Not so, you cannot map a billion stars precisely (unless you redefine precision). You can only precisely map the current positions of objects whose velocity is similar to our sun, given space-time. You can map their position at a given distance (@distance/length of  light year)t years ago. But without the velocity and acceleration vector you cannot know where they are now, and even if you had these that now is irrelevant because no spatial-temperol reference frame exists in our visible universe.

All stars in the Milky Way galaxy are moving relative to one another, all stars in the milky way are accelerating relative to one another (even though they are in typically non-inertial reference frames, those reference frames themselves are in motion). You might be able to discern parallax and astronomical position over several years, but on the scale of local clusters, that precision declines greatly as distance increases. Lets say those distances are accurate to 1/1000000. If we use the equation (xk/4)^3 = y when y = 1 then then k = 4 and when y = 1,000,000,000 then xk/4 = 1000, then x = 4000 ly. Note there is no absolute way of knowing how inaccurate your distance measurement is.

At a error rate of 0.0001% the distance error is 1/250 of a light year or about 2.5 x 10^14 meters. If the distance error is   1/10,000 is 1/4th of a light years and 1/1000 (which I strongly suspect is the high end of their accuracy it is 2.5 ly. If we then consider a probable range it means stars have distance measurements of 2.5 to 25 ly in error at the minimum outside boundary of distance. the star field in not flat, and there is a preference against red stars at a distance so the reality is the error on the furthest stars in the billion is more like 100 ly in distance.

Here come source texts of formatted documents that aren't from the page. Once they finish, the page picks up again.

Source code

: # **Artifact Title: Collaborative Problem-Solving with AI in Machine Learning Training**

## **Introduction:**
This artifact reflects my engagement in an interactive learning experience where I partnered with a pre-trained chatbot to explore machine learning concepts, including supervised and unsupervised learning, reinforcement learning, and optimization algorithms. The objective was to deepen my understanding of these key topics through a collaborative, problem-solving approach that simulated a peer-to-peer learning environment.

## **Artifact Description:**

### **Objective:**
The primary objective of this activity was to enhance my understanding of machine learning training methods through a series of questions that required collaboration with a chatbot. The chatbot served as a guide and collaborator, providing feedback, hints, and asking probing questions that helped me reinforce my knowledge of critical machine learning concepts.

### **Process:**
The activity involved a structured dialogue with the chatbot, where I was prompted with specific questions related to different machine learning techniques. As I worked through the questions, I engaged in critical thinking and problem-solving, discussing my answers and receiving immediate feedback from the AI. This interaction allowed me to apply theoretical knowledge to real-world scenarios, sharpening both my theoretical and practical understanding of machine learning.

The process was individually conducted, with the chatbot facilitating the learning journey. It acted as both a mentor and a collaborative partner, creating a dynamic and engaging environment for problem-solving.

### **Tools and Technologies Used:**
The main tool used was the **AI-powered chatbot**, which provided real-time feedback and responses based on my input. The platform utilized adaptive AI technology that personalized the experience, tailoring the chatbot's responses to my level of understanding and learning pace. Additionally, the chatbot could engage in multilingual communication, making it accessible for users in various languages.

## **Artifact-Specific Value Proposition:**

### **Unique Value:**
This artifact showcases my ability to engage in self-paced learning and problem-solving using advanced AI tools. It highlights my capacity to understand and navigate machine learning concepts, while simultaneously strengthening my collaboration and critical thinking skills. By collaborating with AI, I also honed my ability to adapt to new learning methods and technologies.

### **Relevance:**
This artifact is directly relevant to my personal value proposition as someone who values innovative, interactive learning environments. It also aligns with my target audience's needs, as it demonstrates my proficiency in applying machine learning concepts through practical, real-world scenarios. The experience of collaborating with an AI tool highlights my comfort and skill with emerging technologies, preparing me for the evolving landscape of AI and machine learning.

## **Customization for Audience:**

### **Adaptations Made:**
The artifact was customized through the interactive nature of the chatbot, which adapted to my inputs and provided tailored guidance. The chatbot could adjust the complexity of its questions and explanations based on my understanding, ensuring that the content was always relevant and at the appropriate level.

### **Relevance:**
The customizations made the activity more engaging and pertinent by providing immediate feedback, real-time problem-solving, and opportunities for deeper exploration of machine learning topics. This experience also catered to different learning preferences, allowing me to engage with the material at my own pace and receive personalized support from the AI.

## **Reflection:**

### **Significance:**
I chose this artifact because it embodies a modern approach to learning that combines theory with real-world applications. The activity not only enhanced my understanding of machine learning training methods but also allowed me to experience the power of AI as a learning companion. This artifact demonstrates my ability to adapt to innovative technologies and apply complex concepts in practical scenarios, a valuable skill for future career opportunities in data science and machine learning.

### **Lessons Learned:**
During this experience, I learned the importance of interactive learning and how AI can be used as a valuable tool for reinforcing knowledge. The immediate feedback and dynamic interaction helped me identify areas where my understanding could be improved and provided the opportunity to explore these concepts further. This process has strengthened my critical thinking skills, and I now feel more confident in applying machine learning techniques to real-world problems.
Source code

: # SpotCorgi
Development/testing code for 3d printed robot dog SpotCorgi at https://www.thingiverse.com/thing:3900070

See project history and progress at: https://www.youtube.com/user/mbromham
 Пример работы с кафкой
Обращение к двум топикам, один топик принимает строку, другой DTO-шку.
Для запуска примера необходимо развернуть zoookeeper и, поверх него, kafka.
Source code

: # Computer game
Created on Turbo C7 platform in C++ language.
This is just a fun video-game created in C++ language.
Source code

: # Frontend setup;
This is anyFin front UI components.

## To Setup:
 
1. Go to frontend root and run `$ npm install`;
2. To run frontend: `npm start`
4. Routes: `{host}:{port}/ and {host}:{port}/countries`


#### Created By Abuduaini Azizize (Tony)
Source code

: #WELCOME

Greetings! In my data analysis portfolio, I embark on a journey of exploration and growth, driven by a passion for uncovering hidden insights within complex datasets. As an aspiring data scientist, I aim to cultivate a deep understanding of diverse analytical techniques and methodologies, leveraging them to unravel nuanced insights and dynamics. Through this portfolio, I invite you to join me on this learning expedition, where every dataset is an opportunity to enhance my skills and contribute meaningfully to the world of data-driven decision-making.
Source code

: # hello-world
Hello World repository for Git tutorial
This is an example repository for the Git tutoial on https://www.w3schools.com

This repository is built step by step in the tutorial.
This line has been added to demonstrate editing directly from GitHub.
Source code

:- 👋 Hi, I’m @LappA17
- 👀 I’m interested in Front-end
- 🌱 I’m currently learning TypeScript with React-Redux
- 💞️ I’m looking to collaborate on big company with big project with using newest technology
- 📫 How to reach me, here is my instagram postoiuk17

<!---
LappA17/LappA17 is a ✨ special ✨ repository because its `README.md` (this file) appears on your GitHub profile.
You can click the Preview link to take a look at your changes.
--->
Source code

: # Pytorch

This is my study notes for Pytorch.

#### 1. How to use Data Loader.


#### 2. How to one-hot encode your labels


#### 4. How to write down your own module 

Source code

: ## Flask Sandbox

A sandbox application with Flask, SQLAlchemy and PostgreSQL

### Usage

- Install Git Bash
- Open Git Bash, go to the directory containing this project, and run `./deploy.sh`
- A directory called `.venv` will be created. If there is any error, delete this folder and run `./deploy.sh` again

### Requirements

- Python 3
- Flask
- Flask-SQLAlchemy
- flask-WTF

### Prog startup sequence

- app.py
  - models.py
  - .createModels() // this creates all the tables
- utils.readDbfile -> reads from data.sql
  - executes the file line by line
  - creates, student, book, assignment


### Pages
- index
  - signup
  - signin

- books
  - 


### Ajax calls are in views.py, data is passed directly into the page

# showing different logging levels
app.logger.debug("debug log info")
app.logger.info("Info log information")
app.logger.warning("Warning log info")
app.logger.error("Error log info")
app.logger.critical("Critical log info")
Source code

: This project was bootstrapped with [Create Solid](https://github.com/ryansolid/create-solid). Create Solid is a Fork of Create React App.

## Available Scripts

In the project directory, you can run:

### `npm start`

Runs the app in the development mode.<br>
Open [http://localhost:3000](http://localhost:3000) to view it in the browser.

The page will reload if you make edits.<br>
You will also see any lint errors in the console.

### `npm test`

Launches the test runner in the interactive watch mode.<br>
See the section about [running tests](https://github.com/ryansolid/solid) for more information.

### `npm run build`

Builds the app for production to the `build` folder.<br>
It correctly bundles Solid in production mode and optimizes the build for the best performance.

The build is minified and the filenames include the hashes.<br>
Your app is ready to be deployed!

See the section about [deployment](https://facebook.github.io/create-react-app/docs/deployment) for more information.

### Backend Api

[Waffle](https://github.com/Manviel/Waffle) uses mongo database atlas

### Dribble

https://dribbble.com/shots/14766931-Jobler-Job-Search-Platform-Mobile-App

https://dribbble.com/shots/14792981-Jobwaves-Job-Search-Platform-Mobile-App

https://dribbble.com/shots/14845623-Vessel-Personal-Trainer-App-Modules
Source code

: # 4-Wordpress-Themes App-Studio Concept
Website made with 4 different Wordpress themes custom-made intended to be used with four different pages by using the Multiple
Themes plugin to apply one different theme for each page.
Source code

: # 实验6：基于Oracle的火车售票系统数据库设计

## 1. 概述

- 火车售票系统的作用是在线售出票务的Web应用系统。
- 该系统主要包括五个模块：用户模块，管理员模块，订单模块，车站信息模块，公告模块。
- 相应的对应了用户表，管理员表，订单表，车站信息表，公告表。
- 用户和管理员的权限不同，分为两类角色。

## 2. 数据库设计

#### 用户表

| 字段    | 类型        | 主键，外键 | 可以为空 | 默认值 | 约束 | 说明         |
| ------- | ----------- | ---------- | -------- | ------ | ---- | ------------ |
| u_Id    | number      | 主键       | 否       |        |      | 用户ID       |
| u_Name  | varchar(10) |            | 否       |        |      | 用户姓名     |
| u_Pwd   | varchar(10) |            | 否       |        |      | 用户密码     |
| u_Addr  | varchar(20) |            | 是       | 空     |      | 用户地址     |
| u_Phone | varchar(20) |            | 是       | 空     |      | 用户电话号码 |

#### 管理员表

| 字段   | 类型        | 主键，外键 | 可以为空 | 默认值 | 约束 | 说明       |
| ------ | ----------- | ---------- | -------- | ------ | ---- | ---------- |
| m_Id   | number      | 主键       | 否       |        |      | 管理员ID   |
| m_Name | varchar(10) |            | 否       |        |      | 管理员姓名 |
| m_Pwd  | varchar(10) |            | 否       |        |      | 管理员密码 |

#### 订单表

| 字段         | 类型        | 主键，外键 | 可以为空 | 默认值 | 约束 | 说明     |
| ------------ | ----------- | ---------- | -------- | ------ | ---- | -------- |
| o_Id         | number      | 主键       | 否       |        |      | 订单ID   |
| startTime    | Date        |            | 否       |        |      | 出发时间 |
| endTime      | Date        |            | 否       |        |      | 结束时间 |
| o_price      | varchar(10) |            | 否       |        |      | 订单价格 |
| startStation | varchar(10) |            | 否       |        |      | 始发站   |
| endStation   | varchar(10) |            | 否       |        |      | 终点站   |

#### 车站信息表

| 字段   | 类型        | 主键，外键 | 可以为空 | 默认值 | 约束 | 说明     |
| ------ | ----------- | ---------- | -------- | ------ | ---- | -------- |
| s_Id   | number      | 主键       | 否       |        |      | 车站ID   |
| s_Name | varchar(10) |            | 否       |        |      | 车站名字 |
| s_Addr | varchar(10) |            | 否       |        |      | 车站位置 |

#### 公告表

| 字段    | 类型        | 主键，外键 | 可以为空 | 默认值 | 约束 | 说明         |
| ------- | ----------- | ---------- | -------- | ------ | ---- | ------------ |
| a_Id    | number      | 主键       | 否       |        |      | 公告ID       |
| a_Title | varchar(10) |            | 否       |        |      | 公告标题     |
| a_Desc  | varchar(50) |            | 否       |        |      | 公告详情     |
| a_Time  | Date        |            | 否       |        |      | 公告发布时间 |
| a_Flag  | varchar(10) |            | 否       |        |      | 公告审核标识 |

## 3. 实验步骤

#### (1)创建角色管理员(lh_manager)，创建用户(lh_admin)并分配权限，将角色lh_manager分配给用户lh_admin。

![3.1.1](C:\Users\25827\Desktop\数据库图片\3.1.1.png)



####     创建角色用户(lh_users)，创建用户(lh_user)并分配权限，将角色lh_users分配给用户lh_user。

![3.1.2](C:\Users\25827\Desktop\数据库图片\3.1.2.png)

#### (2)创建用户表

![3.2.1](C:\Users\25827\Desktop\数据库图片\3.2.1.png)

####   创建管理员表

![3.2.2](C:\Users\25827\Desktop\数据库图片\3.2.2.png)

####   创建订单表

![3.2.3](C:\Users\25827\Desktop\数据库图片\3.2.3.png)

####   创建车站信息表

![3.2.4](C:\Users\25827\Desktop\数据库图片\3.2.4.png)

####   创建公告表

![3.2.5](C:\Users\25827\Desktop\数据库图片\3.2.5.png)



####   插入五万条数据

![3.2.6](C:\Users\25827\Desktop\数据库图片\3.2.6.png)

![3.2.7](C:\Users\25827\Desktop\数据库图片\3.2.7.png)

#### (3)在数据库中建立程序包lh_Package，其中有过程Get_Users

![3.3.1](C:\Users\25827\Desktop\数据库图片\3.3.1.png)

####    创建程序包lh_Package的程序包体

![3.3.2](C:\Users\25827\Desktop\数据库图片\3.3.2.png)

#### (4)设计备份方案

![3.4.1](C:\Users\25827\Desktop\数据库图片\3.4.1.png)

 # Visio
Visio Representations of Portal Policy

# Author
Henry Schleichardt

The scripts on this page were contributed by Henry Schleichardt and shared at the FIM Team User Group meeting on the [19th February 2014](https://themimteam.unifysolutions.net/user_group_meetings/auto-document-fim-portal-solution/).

Ask yourself this question. How is it possible to know with precision the current position of a star at 1000s of ly from Sun whose velocity relative to our sun is different and constantly changing. So imagine you had a space ship and today, right now, you could go 0.1c to a star at a distance of 5000ly based on this precision (50000 years of travel).

Precision is this, if I have a high powered rifle and I mount it in a device where the barrel is firmly placed, and repeated clean and fire the weapon, the bullets every time hit the same target (barring hurricances, changes in gravity, and highly unexpected geological events). Its track per unit distance is precisely (key the word) the same, it never changes. But all my targets for a high powered rifle are the same, they coexist in a definable space-time relative to the rifles position. In long distances of space space-time reference frames are not easily defined because of things like dead stars,  black dwarves, black holes, and dark matter.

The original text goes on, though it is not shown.